5
[(]
Learning to Implement Floating-Point Algorithms on FPGAs Using High-Level Languages
Robin Bruce, Stephen Marshall, Malachy Devlin and Sébastien Vince
Abstract— FPGA-based reconfigurable computers can offer 10-1000 times speedup in many application domains over traditional microprocessor-based stored-program architectures. As a discipline, reconfigurable computing is in a period of change with little standards in place. It is becoming desirable to educate students in the principles of reconfigurable computing. This paper proposes that the abstraction benefits of high-level languages and floating-point arithmetic would shield students from the complexities of FPGA design and allow a syllabus with a greater focus on system-level aspects.
Index Terms— Field-programmable gate arrays, Floating-point arithmetic, Reconfigurable architectures, Electronics engineering education
I. INTRODUCTION
R
ECONFIGURABLE computers can offer significant performance advantages over microprocessor solutions thanks to their unique capabilities. High memory bandwidths and close coupling to input and output allow FPGA-based systems to offer 10-1000 times speed-up in certain application domains over traditional Von Neumann or Harvard stored-program architectures. Increasing chip densities mean that there now exists the potential to implement large, complex systems on a single chip. This increased potential for reconfigurable computers itself poses a problem. Creating increasing numbers of ever more complex systems requires an increasing number of highly qualified hardware designers. The traditional languages for hardware design, VHDL and Verilog, do not offer the productivity and abstraction necessary to be effective tools for reconfigurable computing. Furthermore, to fully capitalise on the potential computational benefits of FPGAs, they must be made accessible to the disparate groups present in the scientific computing community.
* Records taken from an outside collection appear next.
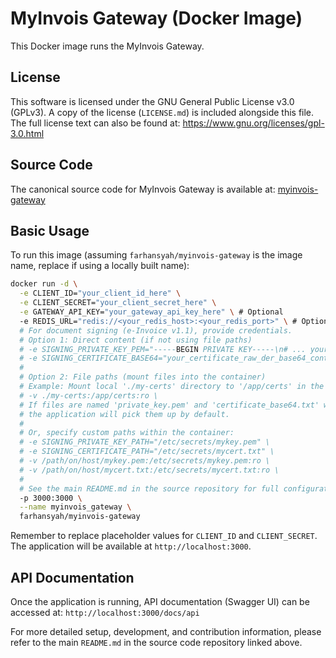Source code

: # MyInvois Gateway (Docker Image)

This Docker image runs the MyInvois Gateway.

## License

This software is licensed under the GNU General Public License v3.0 (GPLv3).
A copy of the license (`LICENSE.md`) is included alongside this file.
The full license text can also be found at: https://www.gnu.org/licenses/gpl-3.0.html

## Source Code

The canonical source code for MyInvois Gateway is available at:
[myinvois-gateway](https://github.com/farhan-syah/myinvois-gateway)

## Basic Usage

To run this image (assuming `farhansyah/myinvois-gateway` is the image name, replace if using a locally built name):

```bash
docker run -d \
  -e CLIENT_ID="your_client_id_here" \
  -e CLIENT_SECRET="your_client_secret_here" \
  -e GATEWAY_API_KEY="your_gateway_api_key_here" \ # Optional
  -e REDIS_URL="redis://<your_redis_host>:<your_redis_port>" \ # Optional
  # For document signing (e-Invoice v1.1), provide credentials.
  # Option 1: Direct content (if not using file paths)
  # -e SIGNING_PRIVATE_KEY_PEM="-----BEGIN PRIVATE KEY-----\n# ... your PKCS#8 private key content ...\n# -----END PRIVATE KEY-----" \
  # -e SIGNING_CERTIFICATE_BASE64="your_certificate_raw_der_base64_content" \
  #
  # Option 2: File paths (mount files into the container)
  # Example: Mount local './my-certs' directory to '/app/certs' in the container
  # -v ./my-certs:/app/certs:ro \
  # If files are named 'private_key.pem' and 'certificate_base64.txt' within the mounted '/app/certs',
  # the application will pick them up by default.
  #
  # Or, specify custom paths within the container:
  # -e SIGNING_PRIVATE_KEY_PATH="/etc/secrets/mykey.pem" \
  # -e SIGNING_CERTIFICATE_PATH="/etc/secrets/mycert.txt" \
  # -v /path/on/host/mykey.pem:/etc/secrets/mykey.pem:ro \
  # -v /path/on/host/mycert.txt:/etc/secrets/mycert.txt:ro \
  #
  # See the main README.md in the source repository for full configuration details and precedence.
  -p 3000:3000 \
  --name myinvois_gateway \
  farhansyah/myinvois-gateway
```

Remember to replace placeholder values for `CLIENT_ID` and `CLIENT_SECRET`.
The application will be available at `http://localhost:3000`.

## API Documentation

Once the application is running, API documentation (Swagger UI) can be accessed at:
`http://localhost:3000/docs/api`

For more detailed setup, development, and contribution information, please refer to the main `README.md` in the source code repository linked above.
It is becoming desirable to educate students in the principles of FPGA-based reconfigurable computing. This is a challenging prospect as reconfigurable computing is not yet a fully established domain. This is despite the fact that FPGA-based reconfigurable computers have existed for nearly two decades. Standards do not yet exist, tools and technologies continue to evolve and tools that promise to simplify the process are still immature.
II. BACKGROUND
A. FPGA Floating-Point Comes of Age
The work presented in [1] and [2] sums up the research carried out to date on floating-point arithmetic as implemented on FPGAs. As well as this, these papers present extensions to the field of research that investigate the viability of double-precision arithmetic and seek up-to-date performance metrics for both single and double precision.
FPGAs have in recent times rivaled microprocessors when used to implement bit-level and integer-based algorithms. Many techniques have been developed that enable hardware developers to attain the performance levels of floating-point arithmetic. Through careful fixed-point design the same results can be obtained using a significantly of the hardware that would be necessary for a floating-point implementation. Floating-point implementations have been seen as bloated; a waste of valuable resource. Nevertheless, as the reconfigurable-computing user base grows, the same pressures that led to floating-point arithmetic logic units (ALUs) becoming standard in the microprocessor world are now being felt in the field of programmable-logic design. Floating-point performance in FPGAs now rivals that of microprocessors; certainly in the case of single-precision and with double-precision fast gaining ground. Single-precision floating-point performance in excess of 40 GFLOPS is now possible for the latest generation of FPGAs, such as Xilinx’s Virtex-4 family or Altera’s Stratix II family. Between one-quarter and one-third of this figure is possible for double-precision floating point. FPGAs are limited by peak FLOPS and not memory bandwidth for a wider range of key applications than are microprocessors.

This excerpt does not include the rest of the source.